Global Head Islamic Capital Markets of Thomson Reuters, Sayd Farook mengatakan penyelenggara wisata harus fokus dalam mempromosikan brand wisata syariah negara masing-masing. Hal yang perlu ditonjolkan adalah keunikan dan otentisitas budaya masing-masing daerah. “Kamboja dan Vietnam adalah negara populer destinasi dunia, apa mereka punya infrastruktur seperti Malaysia, atau pertumbuhan ekonomi tinggi? Tidak, tetapi karena mereka punya otentisitas, mereka berbeda dari Yordania atau Afrika, jadi ada yang membedakan dari negara-negara Islam lainnya,” kata Sayd.
Sementara, Chief Executive Officer Crescentrating, Mohamed Fazal Bahardeen, mengatakan ada dua hal yang menjadi prioritas utama bagi wisatawan muslim saat berwisata, yaitu kemudahan menemukan makanan halal dan informasi untuk sembahyang.

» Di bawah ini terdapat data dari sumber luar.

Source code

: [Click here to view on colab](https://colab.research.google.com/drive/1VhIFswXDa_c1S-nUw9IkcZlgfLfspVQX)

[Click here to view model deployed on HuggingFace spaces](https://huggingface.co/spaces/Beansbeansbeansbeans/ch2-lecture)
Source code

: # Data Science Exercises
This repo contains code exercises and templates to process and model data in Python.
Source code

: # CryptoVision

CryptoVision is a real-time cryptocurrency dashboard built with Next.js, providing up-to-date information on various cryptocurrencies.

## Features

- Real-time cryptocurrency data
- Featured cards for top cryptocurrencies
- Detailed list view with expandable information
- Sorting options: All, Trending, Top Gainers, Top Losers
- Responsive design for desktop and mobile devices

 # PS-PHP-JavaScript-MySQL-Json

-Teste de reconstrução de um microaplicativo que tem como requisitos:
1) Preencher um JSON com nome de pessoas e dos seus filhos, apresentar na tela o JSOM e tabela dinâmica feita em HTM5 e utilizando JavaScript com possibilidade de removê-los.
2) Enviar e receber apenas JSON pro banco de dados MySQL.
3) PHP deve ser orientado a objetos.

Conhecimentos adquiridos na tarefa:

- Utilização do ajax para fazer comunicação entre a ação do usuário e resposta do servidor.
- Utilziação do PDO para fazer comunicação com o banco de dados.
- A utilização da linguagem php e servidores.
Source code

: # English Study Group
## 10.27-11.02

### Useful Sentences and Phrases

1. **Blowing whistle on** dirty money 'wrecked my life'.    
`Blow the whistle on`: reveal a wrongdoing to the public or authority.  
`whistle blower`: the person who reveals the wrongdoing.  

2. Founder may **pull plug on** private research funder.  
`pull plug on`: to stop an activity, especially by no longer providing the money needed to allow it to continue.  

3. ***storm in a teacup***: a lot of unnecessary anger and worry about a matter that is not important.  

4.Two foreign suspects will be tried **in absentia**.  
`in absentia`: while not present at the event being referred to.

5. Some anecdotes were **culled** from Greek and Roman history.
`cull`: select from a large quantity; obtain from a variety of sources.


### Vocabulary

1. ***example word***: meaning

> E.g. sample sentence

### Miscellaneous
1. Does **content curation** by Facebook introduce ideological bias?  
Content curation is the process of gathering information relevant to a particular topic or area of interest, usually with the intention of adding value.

Pada peringkat Crescentrating, Malaysia menempati posisi pertama untuk destinasi wisatawan muslim.
Akomodatif Bagi Muslim
Direktur Jenderal Wisata Syariah Kementerian Pariwisata dan Budaya Malaysia, Zulkifly Md Said, mengatakan tahun lalu ada 25,7 juta wisatawan yang datang ke Malaysia dengan pengeluaran setiap turis diperkirakan 800 ringgit. Dari negara-negara di Asia Tenggara lima negara teratas yang mengunjungi Malaysia adalah Singapura, Filipina, Thailand, Brunei Darussalam dan Indonesia. Sedangkan, wisatawan dari Arab Saudi dan Oman biasanya menghabiskan dana yang lebih besar saat berwisata, yaitu 3,5 kali lipat dari wisatawan lainnya.

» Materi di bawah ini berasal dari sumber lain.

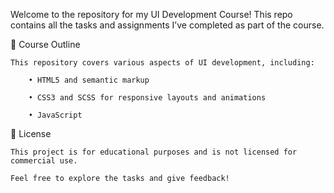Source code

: Welcome to the repository for my UI Development Course! This repo contains all the tasks and assignments I’ve completed as part of the course.


📜 Course Outline

	This repository covers various aspects of UI development, including:

		• HTML5 and semantic markup

		• CSS3 and SCSS for responsive layouts and animations

		• JavaScript 


📝 License

	This project is for educational purposes and is not licensed for commercial use.

	Feel free to explore the tasks and give feedback!
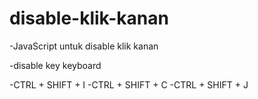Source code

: # disable-klik-kanan
-JavaScript
untuk disable klik kanan 

-disable key keyboard

-CTRL + SHIFT + I
-CTRL + SHIFT + C
-CTRL + SHIFT + J

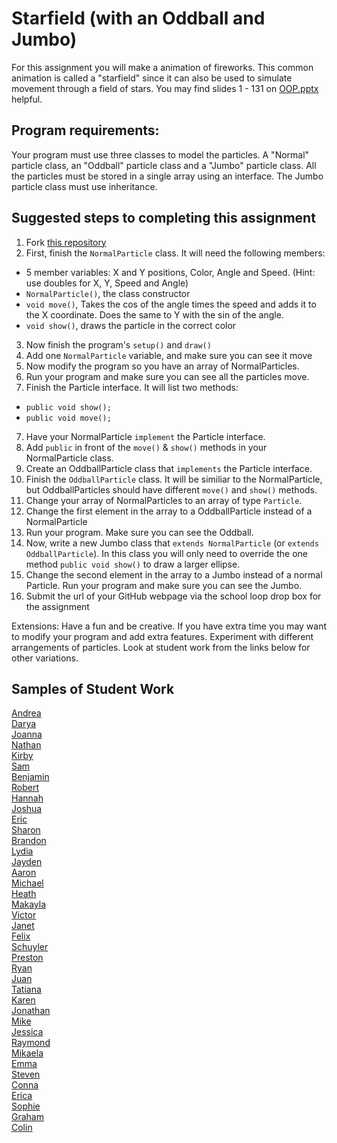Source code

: Starfield (with an Oddball and Jumbo)
=========================
For this assignment you will make a animation of fireworks. This common animation is called a "starfield" since it can also be used to simulate movement through a field of stars. You may find slides 1 - 131 on <a href="https://drive.google.com/open?id=0Bz2ZkT6qWPYTN3NOQkh1eGR4Wmc">OOP.pptx</a> helpful.
 
Program requirements:
---------------------
Your program must use three classes to model the particles. A "Normal" particle class, an "Oddball" particle class and a "Jumbo" particle class. All the particles must be stored in a single array using an interface. The Jumbo particle class must use inheritance.

Suggested steps to completing this assignment
-----------------------------------
1. Fork [this repository](https://github.com/APCSLowell/Starfield)  
2. First, finish the `NormalParticle` class. It will need the following members:
  * 5 member variables: X and Y positions, Color, Angle and Speed. (Hint: use doubles for X, Y, Speed and Angle)
  * `NormalParticle()`, the class constructor
  * `void move()`, Takes the cos of the angle times the speed and adds it to the X coordinate. Does the same to Y with the sin of the angle.
  * `void show()`, draws the particle in the correct color
3. Now finish the program's `setup()` and `draw()`
4. Add one `NormalParticle` variable, and make sure you can see it move
5. Now modify the program so you have an array of NormalParticles.
6. Run your program and make sure you can see all the particles move.
6. Finish the Particle interface. It will list two methods:
  * `public void show();`
  * `public void move();`
7. Have your NormalParticle `implement` the Particle interface.
8. Add `public` in front of the `move()` & `show()` methods in your NormalParticle class.
9. Create an OddballParticle class that `implements` the Particle interface.
10. Finish the `OddballParticle` class. It will be similiar to the NormalParticle, but OddballParticles should have different `move()` and `show()` methods.
11. Change your array of NormalParticles to an array of type `Particle`.
12. Change the first element in the array to a OddballParticle instead of a NormalParticle
13. Run your program. Make sure you can see the Oddball.
13. Now, write a new Jumbo class that `extends NormalParticle` (or `extends OddballParticle`). In this class you will only need to override the one method `public void show()` to draw a larger ellipse. 
14. Change the second element in the array to a Jumbo instead of a normal Particle. Run your program and make sure you can see the Jumbo.
15. Submit the url of your GitHub webpage via the school loop drop box for the assignment   

Extensions: Have a fun and be creative. If you have extra time you may want to modify your program and add extra features. Experiment with different arrangements of particles. Look at student work from the links below for other variations.

Samples of Student Work
-----------------------
[Andrea](https://chenandrea29.github.io/Starfield/)   
[Darya](https://darya-ver.github.io/Starfield/)   
[Joanna](https://j0annalu.github.io/Starfield/)   
[Nathan](https://nathansng.github.io/Starfield/)   
[Kirby](https://krbyktl.github.io/Starfield/)   
[Sam](https://flukemeister28.github.io/Starfield/)   
[Benjamin](https://benjaminlanir.github.io/Starfield/)   
[Robert](https://rshi159.github.io/Starfield/)   
[Hannah](https://hadecastro.github.io/Starfield/)   
[Joshua](https://joshualchan.github.io/Starfield/)   
[Eric](https://ersun1224.github.io/Starfield/)   
[Sharon](https://shtai.github.io/Starfield/)   
[Brandon](https://brandontom96.github.io/Starfield/)   
[Lydia](https://aqua28.github.io/Starfield/)   
[Jayden](https://jaydenlee1229.github.io/Starfield/)   
[Aaron](https://aahuangithub.github.io/Starfield/)  
[Michael](https://mipsim.github.io/Starfield/)   
[Heath](https://heathexer.github.io/Starfield/)   
[Makayla](https://nathansng.github.io/Starfield/)   
[Victor](https://kingvictor.github.io/Starfield/)  
[Janet](https://birded.github.io/Starfield/)   
[Felix](https://felixzhuk.github.io/Starfield/)   
[Schuyler](https://skschur1.github.io/Starfield/)   
[Preston](https://prestonttt.github.io/Starfield/)   
[Ryan](https://avath.github.io/Starfield/)   
[Juan](https://juan-hernandez7.github.io/Starfield/)   
[Tatiana](https://sonotatiana.github.io/Starfield/)   
[Karen](https://sonokjw.github.io/Starfield/)   
[Jonathan](https://jonathanchu33.github.io/Starfield/)   
[Mike](https://mimonokandilos.github.io/Starfield/)   
[Jessica](https://jtngai.github.io/Starfield/)   
[Raymond](https://ngoraymond.github.io/Starfield/)   
[Mikaela](https://mikamarciales.github.io/Starfield/)   
[Emma](https://emmackenzie.github.io/Starfield/)   
[Steven](https://sjkchang.github.io/Starfield/)  
[Conna](https://connac.github.io/Starfield/)  
[Erica](https://ericamalia.github.io/Starfield/)   
[Sophie](https://sohuang.github.io/Starfield/)   
[Graham](https://grahamkeeton.github.io/Starfield/)   
[Colin](https://licolin4.github.io/Starfield/)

Zulkifly menuturkan para penyedia jasa wisata di Malaysia rata-rata telah menyadari pentingnya untuk mengakomodasi kebutuhan wisatawan muslim. “Di Malaysia walau pemilik (jasa wisata) adalah non muslim mereka mulai menyadari pentingnya mengakomodasi muslim, jadi lebih sensitif terhadap kebutuhan hotel. Secara umum hotel di Malaysia berusaha untuk menyediakan layanan bagi turis muslim,” jelas Zulkifly.
Layanan wisata syariah lainnya di Malaysia, sebut Zulkifly, adalah memperluas layanan masjid. Setidaknya ada lebih dari 6000 masjid di Malaysia. “Masjid mulai melihat value dan kontribusi dari turis muslim jadi mereka juga menyiapkan in house guide mengenai perspektif masjid, aktivitas disana, dan program edukasi,” ungkap Zulkifly.
Untuk mempermudah perjalanan wisatawan muslim, hal penting lainnya yang harus diperhatikan adalah konektivitas antar negara. Malaysia memiliki 2784 penerbangan per minggu ke negara-negara muslim. Setidaknya sekitar 5,2 juta turis yang masuk ke Malaysia adalah muslim.